Veronica is a socially engaged visual artist who is based in East London and works predominantly with acrylics, stitch, ink and digitally to create art.
Veronica’s practice explores themes around ‘inner-child’ healing and how evoking the inner-child in adults can help to aid recovery. Recent bodies of work which she is creating explore the following subjects:
The way in which inner-child healing can aid trauma recovery in adults.
The relevance of nostalgia and melancholy in terms of transitional objects in childhood.
How sensory and interactive elements can be incorporated into artworks to evoke individual, lived experience.
Spontaneous escapism from adult preoccupations to childhood fantasy to evoke feelings of joy.
Veronica has over ten years’ experience of engaging communities and creating art on this theme.
In 2021 she received a £15,000 grant from Arts Council, England, to work with a clinical psychologist and abuse victims to create a series of artworks and quilted blankets which are currently housed at the Nightingale Psychiatric Hospital and are used for group therapy sessions.
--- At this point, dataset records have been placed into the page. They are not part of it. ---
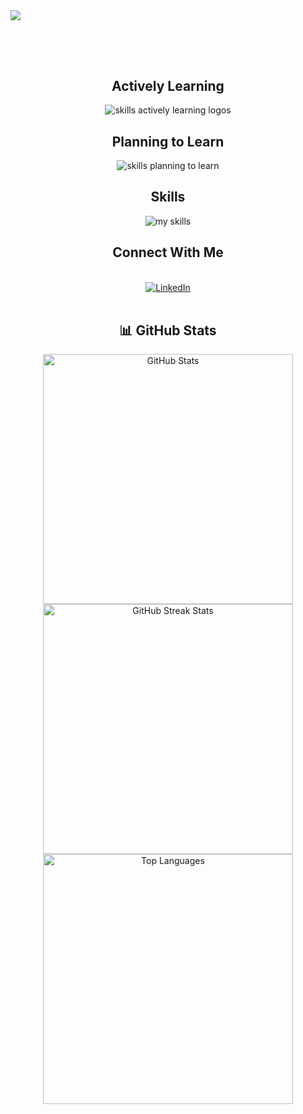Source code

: 
<img src="https://readme-typing-svg.demolab.com?font=Fira+Code&size=30&duration=4000&pause=1000&color=cbcbcb&vCenter=true=true&width=435&lines=Hello%2C+I+am+Dario.;Welcome+to+my+profile!" align="middle" lt="I'm Dario" />
<h2></h2><br><br>
<div align="center">
  <h2> <strong> Actively Learning </strong></h2>
  <img src="https://skillicons.dev/icons?i=kotlin" alt="skills actively learning logos"> <br> 
  <h2> <strong> Planning to Learn </strong></h2>
  <img src="https://skillicons.dev/icons?i=mongodb&perline=6" alt="skills planning to learn">
  <h2> <strong> Skills </strong></h2>
  <img src="https://skillicons.dev/icons?i=html,css,react,js,ts,python,r,c,figma,spring,java,postgres,postman,git,latex,materialui&perline=6" alt="my skills">
  <h2> <strong> Connect With Me </strong></h2>
</br>
  <div align="center">
  <a href="https://www.linkedin.com/in/dariomonopoli-dev/">
  <img src="https://img.shields.io/badge/LinkedIn-%230077B5.svg?logo=linkedin&logoColor=white" alt="LinkedIn">
</a>
</div>
</br>
<div align="center">
  <h2><strong>📊 GitHub Stats</strong></h2>
  <img src="https://github-readme-stats.vercel.app/api?username=dariomonopoli-dev&theme=monokai&hide_border=false&include_all_commits=true&count_private=false&show_icons=true&icon_color=39d353" alt="GitHub Stats" width="400px"><br/>
  <img src="https://github-readme-streak-stats.herokuapp.com/?user=dariomonopoli-dev&theme=monokai&hide_border=false" alt="GitHub Streak Stats" width="400px"><br/>
  <img src="https://github-readme-stats.vercel.app/api/top-langs/?username=dariomonopoli-dev&theme=monokai&hide_border=false&include_all_commits=true&count_private=true&layout=compact" alt="Top Languages" width="400px">
</div>


  
</div>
Please see further information on this project here.
Veronica’s work experience over the past eleven years as a workshop facilitator includes projects involving working with some of the most marginalised and deprived groups in society including; pupil referral units, care homes, schools and hospitals, please see here for workshops.
She was originally awarded a 1st Class Honours Degree in Surface Pattern Design from the University of Wales (2009) and later completed a Masters’ Degree in Illustration from Kingston University.
Back, during her degree Veronica created a series of 7ft digitally printed, vintage toy inspired illustrations onto fabric, aiming to embed lasting memories onto the viewer. She still feels that working onto a multitude of surfaces at the largest scale possible creates optimum impact.
For the past few years Veronica has worked on socially engaged installation and public space commissions and is very eager to work on projects which result in huge scale pieces artworks which adorn the front of buildings.